On 07/17/2015 06:28 AM, Michael Paquier wrote:
On Wed, Jul 1, 2015 at 9:31 PM, Fujii Masao <masao.fu...@gmail.com> wrote:
On Wed, Jul 1, 2015 at 2:21 AM, Heikki Linnakangas <hlinn...@iki.fi> wrote:
On 06/29/2015 09:44 AM, Michael Paquier wrote:

On Mon, Jun 29, 2015 at 4:55 AM, Heikki Linnakangas wrote:

But we'll still need to handle the pg_xlog symlink case somehow. Perhaps
it
would be enough to special-case pg_xlog for now.


Well, sure, pg_rewind does not copy the soft links either way. Now it
would be nice to have an option to be able to recreate the soft link
of at least pg_xlog even if it can be scripted as well after a run.

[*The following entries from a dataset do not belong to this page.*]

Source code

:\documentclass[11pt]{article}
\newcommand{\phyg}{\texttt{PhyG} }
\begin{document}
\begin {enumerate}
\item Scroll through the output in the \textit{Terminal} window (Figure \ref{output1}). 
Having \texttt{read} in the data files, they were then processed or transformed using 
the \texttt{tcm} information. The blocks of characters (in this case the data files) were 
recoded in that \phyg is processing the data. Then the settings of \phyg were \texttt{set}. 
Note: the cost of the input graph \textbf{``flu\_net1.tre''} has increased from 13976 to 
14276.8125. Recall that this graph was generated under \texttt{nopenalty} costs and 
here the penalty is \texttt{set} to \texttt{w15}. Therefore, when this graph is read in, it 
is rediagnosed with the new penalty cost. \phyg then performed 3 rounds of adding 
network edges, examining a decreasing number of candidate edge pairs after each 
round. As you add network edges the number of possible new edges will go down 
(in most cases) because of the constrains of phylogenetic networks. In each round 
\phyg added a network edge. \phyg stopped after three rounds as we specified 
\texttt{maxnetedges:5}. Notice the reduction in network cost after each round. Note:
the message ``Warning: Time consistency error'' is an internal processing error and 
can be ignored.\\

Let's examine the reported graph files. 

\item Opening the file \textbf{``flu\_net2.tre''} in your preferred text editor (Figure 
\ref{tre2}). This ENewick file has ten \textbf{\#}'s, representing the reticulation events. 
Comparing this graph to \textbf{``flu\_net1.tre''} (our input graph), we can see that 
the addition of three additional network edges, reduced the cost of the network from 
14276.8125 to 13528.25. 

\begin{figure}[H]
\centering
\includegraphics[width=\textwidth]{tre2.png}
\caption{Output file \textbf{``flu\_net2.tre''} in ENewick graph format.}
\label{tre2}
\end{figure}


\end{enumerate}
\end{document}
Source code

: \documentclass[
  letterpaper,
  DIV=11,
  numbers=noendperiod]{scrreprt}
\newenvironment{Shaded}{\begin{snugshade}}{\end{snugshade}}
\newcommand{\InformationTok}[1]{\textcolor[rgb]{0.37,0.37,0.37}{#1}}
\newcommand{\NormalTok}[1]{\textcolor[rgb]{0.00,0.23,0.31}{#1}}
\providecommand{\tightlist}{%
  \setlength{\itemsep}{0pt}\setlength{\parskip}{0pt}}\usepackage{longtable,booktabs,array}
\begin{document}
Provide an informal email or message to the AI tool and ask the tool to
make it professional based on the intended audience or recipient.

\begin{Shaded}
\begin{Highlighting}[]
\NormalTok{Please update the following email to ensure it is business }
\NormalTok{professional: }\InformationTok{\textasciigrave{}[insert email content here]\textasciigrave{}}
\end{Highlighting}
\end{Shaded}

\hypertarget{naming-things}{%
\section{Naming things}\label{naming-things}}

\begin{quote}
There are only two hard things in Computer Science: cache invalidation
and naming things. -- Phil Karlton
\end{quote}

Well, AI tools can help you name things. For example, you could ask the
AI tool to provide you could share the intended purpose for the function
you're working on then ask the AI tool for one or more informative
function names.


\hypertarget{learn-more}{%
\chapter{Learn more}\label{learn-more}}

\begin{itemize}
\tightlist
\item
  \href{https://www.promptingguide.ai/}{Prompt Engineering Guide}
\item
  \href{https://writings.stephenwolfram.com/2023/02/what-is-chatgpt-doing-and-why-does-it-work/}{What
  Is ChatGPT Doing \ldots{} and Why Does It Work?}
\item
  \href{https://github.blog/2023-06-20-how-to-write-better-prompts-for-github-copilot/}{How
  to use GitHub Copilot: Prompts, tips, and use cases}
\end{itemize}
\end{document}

Hmm. I'm starting to think that pg_rewind should ignore pg_xlog entirely. In
any non-trivial scenarios, just copying all the files from pg_xlog isn't
enough anyway, and you need to set up a recovery.conf after running
pg_rewind that contains a restore_command or primary_conninfo, to fetch the
WAL. So you can argue that by not copying pg_xlog automatically, we're
actually doing a favour to the DBA, by forcing him to set up the
recovery.conf file correctly. Because if you just test simple scenarios
where not much time has passed between the failover and running pg_rewind,
it might be enough to just copy all the WAL currently in pg_xlog, but it
would not be enough if more time had passed and not all the required WAL is
present in pg_xlog anymore.  And by not copying the WAL, we can avoid some
copying, as restore_command or streaming replication will only copy what's
needed, while pg_rewind would copy all WAL it can find the target's data
directory.

pg_basebackup also doesn't include any WAL, unless you pass the --xlog
option. It would be nice to also add an optional --xlog option to pg_rewind,
but with pg_rewind it's possible that all the required WAL isn't present in
the pg_xlog directory anymore, so you wouldn't always achieve the same
effect of making the backup self-contained.

So, I propose the attached. It makes pg_rewind ignore the pg_xlog directory
in both the source and the target.

If pg_xlog is simply ignored, some old WAL files may remain in target server.
Don't these old files cause the subsequent startup of target server as new
standby to fail? That is, it's the case where the WAL file with the same name
but different content exist both in target and source. If that's harmfull,
pg_rewind also should remove the files in pg_xlog of target server.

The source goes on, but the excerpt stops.